La finalidad de esta medida es impedir que haya familiares de primer y segundo grado que se vean obligados a renunciar a heredar el trabajo de sus padres por no poder pagar un impuesto. El Ejecutivo regional está trabajando para garantizar que “los que menos tienen sean los que menos pagan”.

En los últimos años, el Archipiélago tenía un impuesto de Sucesiones y Donaciones con uno de los gravámenes más elevado del país, por lo que ha ido creciendo progresivamente el número de familias que han renunciado a sus herencias.

Los datos más recientes reflejan que los canarios pagan por una herencia hasta 73 veces más que un madrileño.
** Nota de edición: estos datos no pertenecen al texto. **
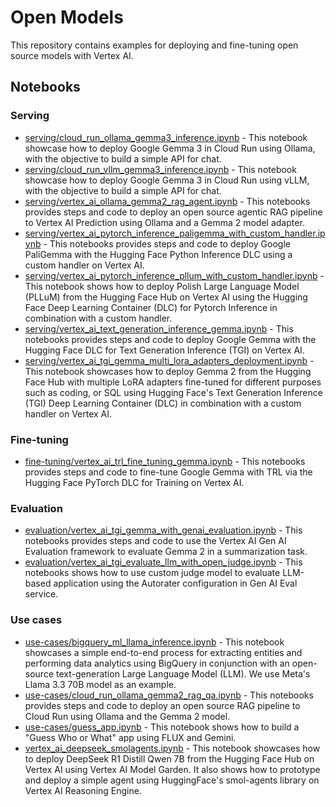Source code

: # Open Models

This repository contains examples for deploying and fine-tuning open source models with Vertex AI.

## Notebooks

### Serving

- [serving/cloud_run_ollama_gemma3_inference.ipynb](./serving/cloud_run_ollama_gemma3_inference.ipynb) - This notebook showcase how to deploy Google Gemma 3 in Cloud Run using Ollama, with the objective to build a simple API for chat.
- [serving/cloud_run_vllm_gemma3_inference.ipynb](./serving/cloud_run_vllm_gemma3_inference.ipynb) - This notebook showcase how to deploy Google Gemma 3 in Cloud Run using vLLM, with the objective to build a simple API for chat.
- [serving/vertex_ai_ollama_gemma2_rag_agent.ipynb](./serving/vertex_ai_ollama_gemma2_rag_agent.ipynb) - This notebooks provides steps and code to deploy an open source agentic RAG pipeline to Vertex AI Prediction using Ollama and a Gemma 2 model adapter.
- [serving/vertex_ai_pytorch_inference_paligemma_with_custom_handler.ipynb](./serving/vertex_ai_pytorch_inference_paligemma_with_custom_handler.ipynb) - This notebooks provides steps and code to deploy Google PaliGemma with the Hugging Face Python Inference DLC using a custom handler on Vertex AI.
- [serving/vertex_ai_pytorch_inference_pllum_with_custom_handler.ipynb](./serving/vertex_ai_pytorch_inference_pllum_with_custom_handler.ipynb) - This notebook shows how to deploy Polish Large Language Model (PLLuM) from the Hugging Face Hub on Vertex AI using the Hugging Face Deep Learning Container (DLC) for Pytorch Inference in combination with a custom handler.
- [serving/vertex_ai_text_generation_inference_gemma.ipynb](./serving/vertex_ai_text_generation_inference_gemma.ipynb) - This notebooks provides steps and code to deploy Google Gemma with the Hugging Face DLC for Text Generation Inference (TGI) on Vertex AI.
- [serving/vertex_ai_tgi_gemma_multi_lora_adapters_deployment.ipynb](./serving/vertex_ai_tgi_gemma_multi_lora_adapters_deployment.ipynb) - This notebook showcases how to deploy Gemma 2 from the Hugging Face Hub with multiple LoRA adapters fine-tuned for different purposes such as coding, or SQL using Hugging Face's Text Generation Inference (TGI) Deep Learning Container (DLC) in combination with a custom handler on Vertex AI.

### Fine-tuning

- [fine-tuning/vertex_ai_trl_fine_tuning_gemma.ipynb](./fine-tuning/vertex_ai_trl_fine_tuning_gemma.ipynb) - This notebooks provides steps and code to fine-tune Google Gemma with TRL via the Hugging Face PyTorch DLC for Training on Vertex AI.

### Evaluation

- [evaluation/vertex_ai_tgi_gemma_with_genai_evaluation.ipynb](./evaluation/vertex_ai_tgi_gemma_with_genai_evaluation.ipynb) - This notebooks provides steps and code to use the Vertex AI Gen AI Evaluation framework to evaluate Gemma 2 in a summarization task.
- [evaluation/vertex_ai_tgi_evaluate_llm_with_open_judge.ipynb](./evaluation/vertex_ai_tgi_evaluate_llm_with_open_judge.ipynb) - This notebooks shows how to use custom judge model to evaluate LLM-based application using the Autorater configuration in Gen AI Eval service.

### Use cases

- [use-cases/bigquery_ml_llama_inference.ipynb](./use-cases/bigquery_ml_llama_inference.ipynb) - This notebook showcases a simple end-to-end process for extracting entities and performing data analytics using BigQuery in conjunction with an open-source text-generation Large Language Model (LLM). We use Meta's Llama 3.3 70B model as an example.
- [use-cases/cloud_run_ollama_gemma2_rag_qa.ipynb](./use-cases/cloud_run_ollama_gemma2_rag_qa.ipynb) - This notebooks provides steps and code to deploy an open source RAG pipeline to Cloud Run using Ollama and the Gemma 2 model.
- [use-cases/guess_app.ipynb](./use-cases/guess_app.ipynb) - This notebook shows how to build a "Guess Who or What" app using FLUX and Gemini.
- [vertex_ai_deepseek_smolagents.ipynb](./use-cases/vertex_ai_deepseek_smolagents.ipynb) - This notebook showcases how to deploy DeepSeek R1 Distill Qwen 7B from the Hugging Face Hub on Vertex AI using Vertex AI Model Garden. It also shows how to prototype and deploy a simple agent using HuggingFace's smol-agents library on Vertex AI Reasoning Engine.
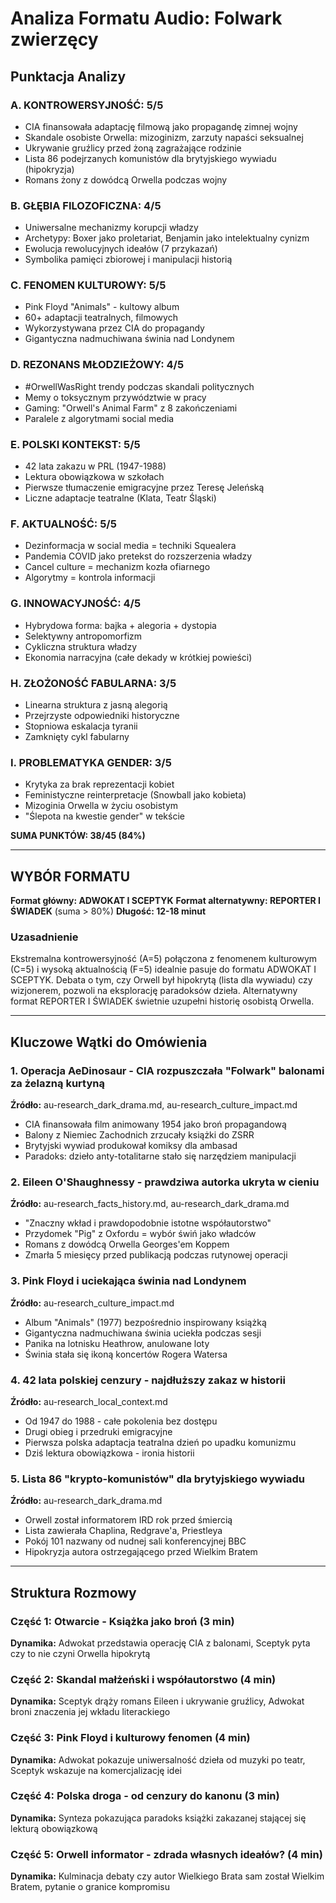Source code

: # Analiza Formatu Audio: Folwark zwierzęcy

## Punktacja Analizy

### A. KONTROWERSYJNOŚĆ: 5/5
- CIA finansowała adaptację filmową jako propagandę zimnej wojny
- Skandale osobiste Orwella: mizoginizm, zarzuty napaści seksualnej
- Ukrywanie gruźlicy przed żoną zagrażające rodzinie
- Lista 86 podejrzanych komunistów dla brytyjskiego wywiadu (hipokryzja)
- Romans żony z dowódcą Orwella podczas wojny

### B. GŁĘBIA FILOZOFICZNA: 4/5
- Uniwersalne mechanizmy korupcji władzy
- Archetypy: Boxer jako proletariat, Benjamin jako intelektualny cynizm
- Ewolucja rewolucyjnych ideałów (7 przykazań)
- Symbolika pamięci zbiorowej i manipulacji historią

### C. FENOMEN KULTUROWY: 5/5
- Pink Floyd "Animals" - kultowy album
- 60+ adaptacji teatralnych, filmowych
- Wykorzystywana przez CIA do propagandy
- Gigantyczna nadmuchiwana świnia nad Londynem

### D. REZONANS MŁODZIEŻOWY: 4/5
- #OrwellWasRight trendy podczas skandali politycznych
- Memy o toksycznym przywództwie w pracy
- Gaming: "Orwell's Animal Farm" z 8 zakończeniami
- Paralele z algorytmami social media

### E. POLSKI KONTEKST: 5/5
- 42 lata zakazu w PRL (1947-1988)
- Lektura obowiązkowa w szkołach
- Pierwsze tłumaczenie emigracyjne przez Teresę Jeleńską
- Liczne adaptacje teatralne (Klata, Teatr Śląski)

### F. AKTUALNOŚĆ: 5/5
- Dezinformacja w social media = techniki Squealera
- Pandemia COVID jako pretekst do rozszerzenia władzy
- Cancel culture = mechanizm kozła ofiarnego
- Algorytmy = kontrola informacji

### G. INNOWACYJNOŚĆ: 4/5
- Hybrydowa forma: bajka + alegoria + dystopia
- Selektywny antropomorfizm
- Cykliczna struktura władzy
- Ekonomia narracyjna (całe dekady w krótkiej powieści)

### H. ZŁOŻONOŚĆ FABULARNA: 3/5
- Linearna struktura z jasną alegorią
- Przejrzyste odpowiedniki historyczne
- Stopniowa eskalacja tyranii
- Zamknięty cykl fabularny

### I. PROBLEMATYKA GENDER: 3/5
- Krytyka za brak reprezentacji kobiet
- Feministyczne reinterpretacje (Snowball jako kobieta)
- Mizoginia Orwella w życiu osobistym
- "Ślepota na kwestie gender" w tekście

**SUMA PUNKTÓW: 38/45 (84%)**

---

## WYBÓR FORMATU

**Format główny: ADWOKAT I SCEPTYK**
**Format alternatywny: REPORTER I ŚWIADEK** (suma > 80%)
**Długość: 12-18 minut**

### Uzasadnienie
Ekstremalna kontrowersyjność (A=5) połączona z fenomenem kulturowym (C=5) i wysoką aktualnością (F=5) idealnie pasuje do formatu ADWOKAT I SCEPTYK. Debata o tym, czy Orwell był hipokrytą (lista dla wywiadu) czy wizjonerem, pozwoli na eksplorację paradoksów dzieła. Alternatywny format REPORTER I ŚWIADEK świetnie uzupełni historię osobistą Orwella.

---

## Kluczowe Wątki do Omówienia

### 1. **Operacja AeDinosaur - CIA rozpuszczała "Folwark" balonami za żelazną kurtyną**
**Źródło:** au-research_dark_drama.md, au-research_culture_impact.md
- CIA finansowała film animowany 1954 jako broń propagandową
- Balony z Niemiec Zachodnich zrzucały książki do ZSRR
- Brytyjski wywiad produkował komiksy dla ambasad
- Paradoks: dzieło anty-totalitarne stało się narzędziem manipulacji

### 2. **Eileen O'Shaughnessy - prawdziwa autorka ukryta w cieniu**
**Źródło:** au-research_facts_history.md, au-research_dark_drama.md
- "Znaczny wkład i prawdopodobnie istotne współautorstwo"
- Przydomek "Pig" z Oxfordu = wybór świń jako władców
- Romans z dowódcą Orwella Georges'em Koppem
- Zmarła 5 miesięcy przed publikacją podczas rutynowej operacji

### 3. **Pink Floyd i uciekająca świnia nad Londynem**
**Źródło:** au-research_culture_impact.md
- Album "Animals" (1977) bezpośrednio inspirowany książką
- Gigantyczna nadmuchiwana świnia uciekła podczas sesji
- Panika na lotnisku Heathrow, anulowane loty
- Świnia stała się ikoną koncertów Rogera Watersa

### 4. **42 lata polskiej cenzury - najdłuższy zakaz w historii**
**Źródło:** au-research_local_context.md
- Od 1947 do 1988 - całe pokolenia bez dostępu
- Drugi obieg i przedruki emigracyjne
- Pierwsza polska adaptacja teatralna dzień po upadku komunizmu
- Dziś lektura obowiązkowa - ironia historii

### 5. **Lista 86 "krypto-komunistów" dla brytyjskiego wywiadu**
**Źródło:** au-research_dark_drama.md
- Orwell został informatorem IRD rok przed śmiercią
- Lista zawierała Chaplina, Redgrave'a, Priestleya
- Pokój 101 nazwany od nudnej sali konferencyjnej BBC
- Hipokryzja autora ostrzegającego przed Wielkim Bratem

---

## Struktura Rozmowy

### Część 1: Otwarcie - Książka jako broń (3 min)
**Dynamika:** Adwokat przedstawia operację CIA z balonami, Sceptyk pyta czy to nie czyni Orwella hipokrytą

### Część 2: Skandal małżeński i współautorstwo (4 min)
**Dynamika:** Sceptyk drąży romans Eileen i ukrywanie gruźlicy, Adwokat broni znaczenia jej wkładu literackiego

### Część 3: Pink Floyd i kulturowy fenomen (4 min)
**Dynamika:** Adwokat pokazuje uniwersalność dzieła od muzyki po teatr, Sceptyk wskazuje na komercjalizację idei

### Część 4: Polska droga - od cenzury do kanonu (3 min)
**Dynamika:** Synteza pokazująca paradoks książki zakazanej stającej się lekturą obowiązkową

### Część 5: Orwell informator - zdrada własnych ideałów? (4 min)
**Dynamika:** Kulminacja debaty czy autor Wielkiego Brata sam został Wielkim Bratem, pytanie o granice kompromisu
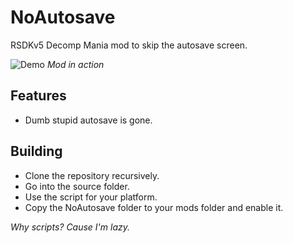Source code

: # NoAutosave
RSDKv5 Decomp Mania mod to skip the autosave screen.

![Demo](demo.gif)
*Mod in action*

## Features
- Dumb stupid autosave is gone.

## Building
- Clone the repository recursively.
- Go into the source folder.
- Use the script for your platform.
- Copy the NoAutosave folder to your mods folder and enable it.

*Why scripts? Cause I'm lazy.*
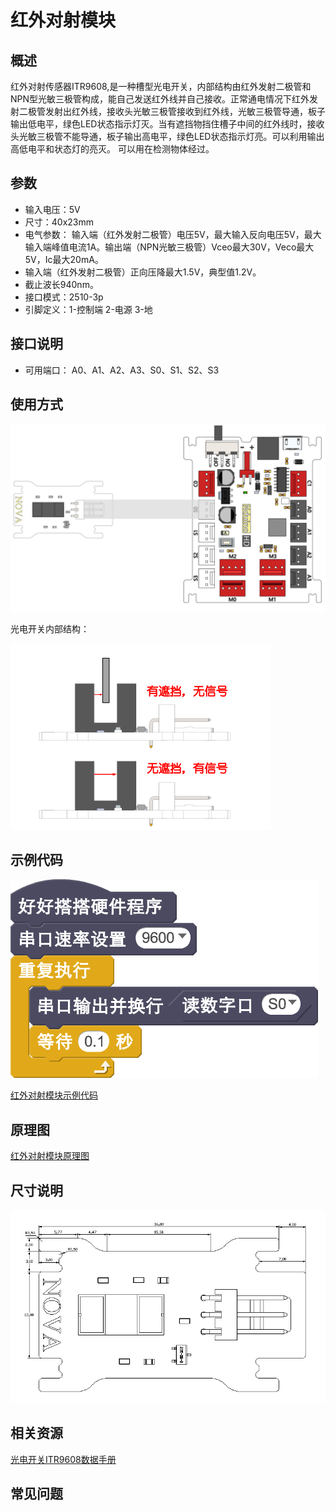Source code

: # 红外对射模块

## 概述

红外对射传感器ITR9608,是一种槽型光电开关，内部结构由红外发射二极管和NPN型光敏三极管构成，能自己发送红外线并自己接收。正常通电情况下红外发射二极管发射出红外线，接收头光敏三极管接收到红外线，光敏三极管导通，板子输出低电平，绿色LED状态指示灯灭。当有遮挡物挡住槽子中间的红外线时，接收头光敏三极管不能导通，板子输出高电平，绿色LED状态指示灯亮。可以利用输出高低电平和状态灯的亮灭。 可以用在检测物体经过。

## 参数

* 输入电压：5V
* 尺寸：40x23mm
* 电气参数： 输入端（红外发射二极管）电压5V，最大输入反向电压5V，最大输入端峰值电流1A。输出端（NPN光敏三极管）Vceo最大30V，Veco最大5V，Ic最大20mA。
* 输入端（红外发射二极管）正向压降最大1.5V，典型值1.2V。
* 截止波长940nm。
* 接口模式：2510-3p
* 引脚定义：1-控制端 2-电源 3-地

## 接口说明

* 可用端口： A0、A1、A2、A3、S0、S1、S2、S3

## 使用方式

![](../../.gitbook/assets/33.png)

光电开关内部结构：

![](../../.gitbook/assets/140.png)

## 示例代码

![](../../.gitbook/assets/34.png)

[红外对射模块示例代码](http://www.haohaodada.com/show.php?id=947645)

## 原理图

[红外对射模块原理图](https://github.com/Haohaodada-official/haohaodada-docs/blob/master/原理图/红外对射模块.pdf)

## 尺寸说明

![](../../.gitbook/assets/102.png)

## 相关资源

[光电开关ITR9608数据手册](https://github.com/Haohaodada-official/haohaodada-docs/blob/master/主要芯片说明书/红外对射-光电开关ITR9608.PDF)

## 常见问题

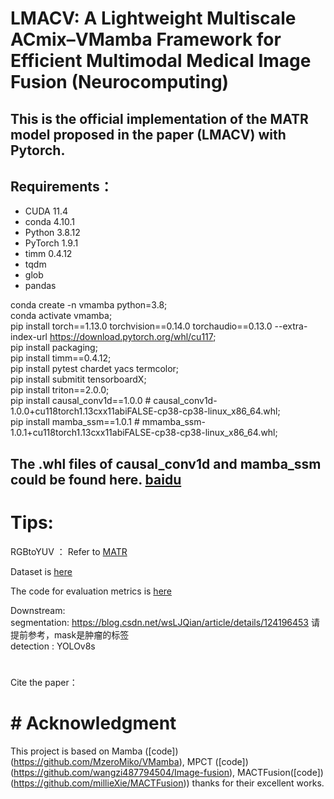 # LMACV: A Lightweight Multiscale ACmix–VMamba Framework for Efficient Multimodal Medical Image Fusion (Neurocomputing)




## This is the official implementation of the MATR model proposed in the paper (LMACV) with Pytorch.





## Requirements：

- CUDA 11.4
- conda 4.10.1
- Python 3.8.12
- PyTorch 1.9.1
- timm 0.4.12
- tqdm
- glob
- pandas



conda create -n vmamba python=3.8;  
conda activate vmamba;  
pip install torch==1.13.0 torchvision==0.14.0 torchaudio==0.13.0 --extra-index-url https://download.pytorch.org/whl/cu117;  
pip install packaging;  
pip install timm==0.4.12;  
pip install pytest chardet yacs termcolor;  
pip install submitit tensorboardX;  
pip install triton==2.0.0;  
pip install causal_conv1d==1.0.0  # causal_conv1d-1.0.0+cu118torch1.13cxx11abiFALSE-cp38-cp38-linux_x86_64.whl;  
pip install mamba_ssm==1.0.1  # mmamba_ssm-1.0.1+cu118torch1.13cxx11abiFALSE-cp38-cp38-linux_x86_64.whl;
 

## The .whl files of causal_conv1d and mamba_ssm could be found here.  [baidu](https://pan.baidu.com/s/1Tibn8Xh4FMwj0ths8Ufazw?pwd=uu5k)



# Tips:

RGBtoYUV ： Refer to [MATR](https://github.com/tthinking/MATR)

Dataset  is  [here](https://www.med.harvard.edu/AANLIB/home.html)

The code for evaluation metrics is [here](https://github.com/liuuuuu777/ImageFusion-Evaluation)   

Downstream:   
segmentation: https://blog.csdn.net/wsLJQian/article/details/124196453 请提前参考，mask是肿瘤的标签   
detection :  YOLOv8s  


#  
Cite the paper：









# #  Acknowledgment
This project is based on Mamba ([code])(https://github.com/MzeroMiko/VMamba), MPCT ([code])(https://github.com/wangzi487794504/Image-fusion), MACTFusion([code])(https://github.com/millieXie/MACTFusion)) thanks for their excellent works.



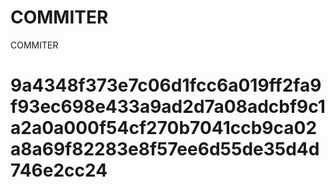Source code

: # COMMITER
COMMITER






# 9a4348f373e7c06d1fcc6a019ff2fa9f93ec698e433a9ad2d7a08adcbf9c1a2a0a000f54cf270b7041ccb9ca02a8a69f82283e8f57ee6d55de35d4d746e2cc24
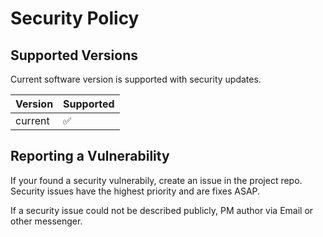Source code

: # Security Policy

## Supported Versions

Current software version is supported with security updates.

| Version | Supported          |
| ------- | ------------------ |
| current | :white_check_mark: |

## Reporting a Vulnerability

If your found a security vulnerabily, create an issue in the project repo. Security issues have the highest priority and are fixes ASAP.

If a security issue could not be described publicly, PM author via Email or other messenger.
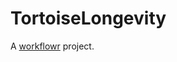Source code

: # TortoiseLongevity

A [workflowr][] project.

[workflowr]: https://github.com/jdblischak/workflowr
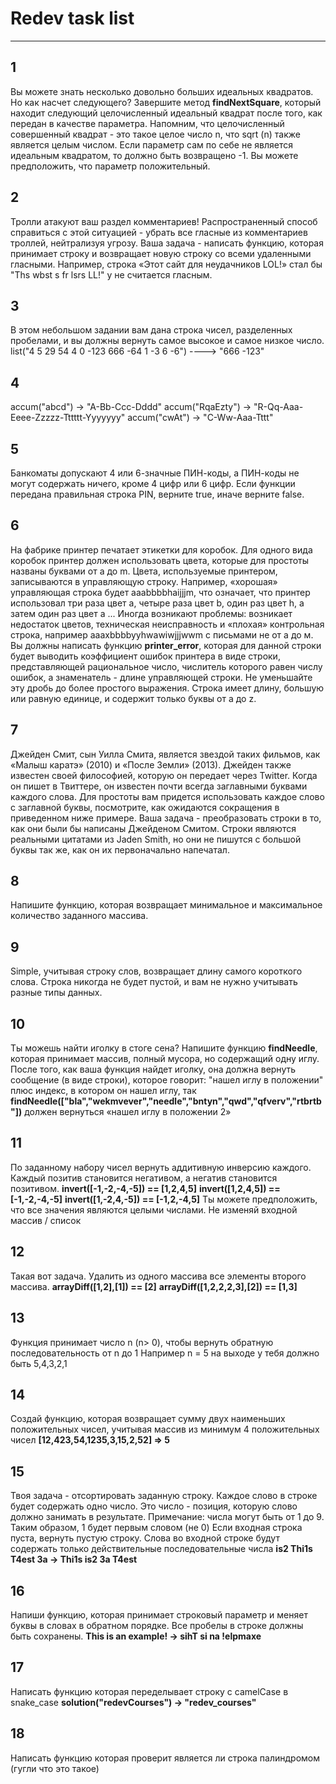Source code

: # Redev task list
___

## 1
Вы можете знать несколько довольно больших идеальных квадратов. Но как насчет следующего?
Завершите метод **findNextSquare**, который находит следующий целочисленный идеальный квадрат после того, как передан в качестве параметра. Напомним, что целочисленный совершенный квадрат - это такое целое число n, что sqrt (n) также является целым числом.
Если параметр сам по себе не является идеальным квадратом, то должно быть возвращено -1. Вы можете предположить, что параметр положительный.

## 2
Тролли атакуют ваш раздел комментариев!
Распространенный способ справиться с этой ситуацией - убрать все гласные из комментариев троллей, нейтрализуя угрозу.
Ваша задача - написать функцию, которая принимает строку и возвращает новую строку со всеми удаленными гласными.
Например, строка «Этот сайт для неудачников LOL!» стал бы "Ths wbst s fr lsrs LL!" у не считается гласным.

## 3
В этом небольшом задании вам дана строка чисел, разделенных пробелами, и вы должны вернуть самое высокое и самое низкое число.
list("4 5 29 54 4 0 -123 666 -64 1 -3 6 -6")  ----> "666 -123"

## 4
accum("abcd") -> "A-Bb-Ccc-Dddd"
accum("RqaEzty") -> "R-Qq-Aaa-Eeee-Zzzzz-Tttttt-Yyyyyyy"
accum("cwAt") -> "C-Ww-Aaa-Tttt"

## 5
Банкоматы допускают 4 или 6-значные ПИН-коды, а ПИН-коды не могут содержать ничего, кроме 4 цифр или 6 цифр.
Если функции передана правильная строка PIN, верните true, иначе верните false.

## 6
На фабрике принтер печатает этикетки для коробок. Для одного вида коробок принтер должен использовать цвета, которые для простоты названы буквами от a до m.
Цвета, используемые принтером, записываются в управляющую строку. Например, «хорошая» управляющая строка будет aaabbbbhaijjjm, что означает, что принтер использовал три раза цвет a, четыре раза цвет b, один раз цвет h, а затем один раз цвет a ...
Иногда возникают проблемы: возникает недостаток цветов, техническая неисправность и «плохая» контрольная строка, например aaaxbbbbyyhwawiwjjjwwm с письмами не от а до м.
Вы должны написать функцию **printer_error**, которая для данной строки будет выводить коэффициент ошибок принтера в виде строки, представляющей рациональное число, числитель которого равен числу ошибок, а знаменатель - длине управляющей строки. Не уменьшайте эту дробь до более простого выражения.
Строка имеет длину, большую или равную единице, и содержит только буквы от a до z.

## 7
Джейден Смит, сын Уилла Смита, является звездой таких фильмов, как «Малыш каратэ» (2010) и «После Земли» (2013). Джейден также известен своей философией, которую он передает через Twitter. Когда он пишет в Твиттере, он известен почти всегда заглавными буквами каждого слова. Для простоты вам придется использовать каждое слово с заглавной буквы, посмотрите, как ожидаются сокращения в приведенном ниже примере.
Ваша задача - преобразовать строки в то, как они были бы написаны Джейденом Смитом. Строки являются реальными цитатами из Jaden Smith, но они не пишутся с большой буквы так же, как он их первоначально напечатал.

## 8
Напишите функцию, которая возвращает минимальное и максимальное количество заданного массива.

## 9
Simple, учитывая строку слов, возвращает длину самого короткого слова.
Строка никогда не будет пустой, и вам не нужно учитывать разные типы данных.

## 10
Ты можешь найти иголку в стоге сена?
Напишите функцию **findNeedle**, которая принимает массив, полный мусора, но содержащий одну иглу.
После того, как ваша функция найдет иголку, она должна вернуть сообщение (в виде строки), которое говорит:
"нашел иглу в положении" плюс индекс, в котором он нашел иглу, так
**findNeedle(["bla","wekmvever","needle","bntyn","qwd","qfverv","rtbrtb"])**
должен вернуться «нашел иглу в положении 2»

## 11
По заданному набору чисел вернуть аддитивную инверсию каждого. Каждый позитив становится негативом, а негатив становится позитивом.
 **invert([-1,-2,-4,-5]) == [1,2,4,5]**
 **invert([1,2,4,5]) == [-1,-2,-4,-5]**
 **invert([1,-2,4,-5]) == [-1,2,-4,5]**
Ты можете предположить, что все значения являются целыми числами. Не изменяй входной массив / список

## 12
Такая вот задача.
Удалить из одного массива все элементы второго массива.
**arrayDiff([1,2],[1]) == [2]**
**arrayDiff([1,2,2,2,3],[2]) == [1,3]**

## 13
Функция принимает число n (n> 0), чтобы вернуть обратную последовательность от n до 1
Например n = 5 на выходе у тебя должно быть 5,4,3,2,1

## 14
Cоздай функцию, которая возвращает сумму двух наименьших положительных чисел, учитывая массив из минимум 4 положительных чисел
**[12,423,54,1235,3,15,2,52] => 5**

## 15
Твоя задача - отсортировать заданную строку. Каждое слово в строке будет содержать одно число. Это число - позиция, которую слово должно занимать в результате.
Примечание: числа могут быть от 1 до 9. Таким образом, 1 будет первым словом (не 0)
Если входная строка пуста, вернуть пустую строку. Слова во входной строке будут содержать только действительные последовательные числа
**is2 Thi1s T4est 3a -> Thi1s is2 3a T4est**

## 16
Напиши функцию, которая принимает строковый параметр и меняет буквы в словах в обратном порядке. Все пробелы в строке должны быть сохранены.
**This is an example! -> sihT si na !elpmaxe**

## 17
Написать функцию которая переделывает строку с camelCase в snake_case
**solution("redevCourses") -> "redev_courses"**

## 18
Написать функцию которая проверит является ли строка палиндромом (гугли что это такое)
De 2008 a 2013 el número de renuncias pasó de 430 a 881.

Esta situación provocó que varios partidos políticos se comprometieran en las elecciones a volver a bonificar el impuesto, una potestad que tienen los gobiernos regionales, si bien no tienen la capacidad de suprimirlo definitivamente al tratarse de un impuesto estatal cedido a las autonomías.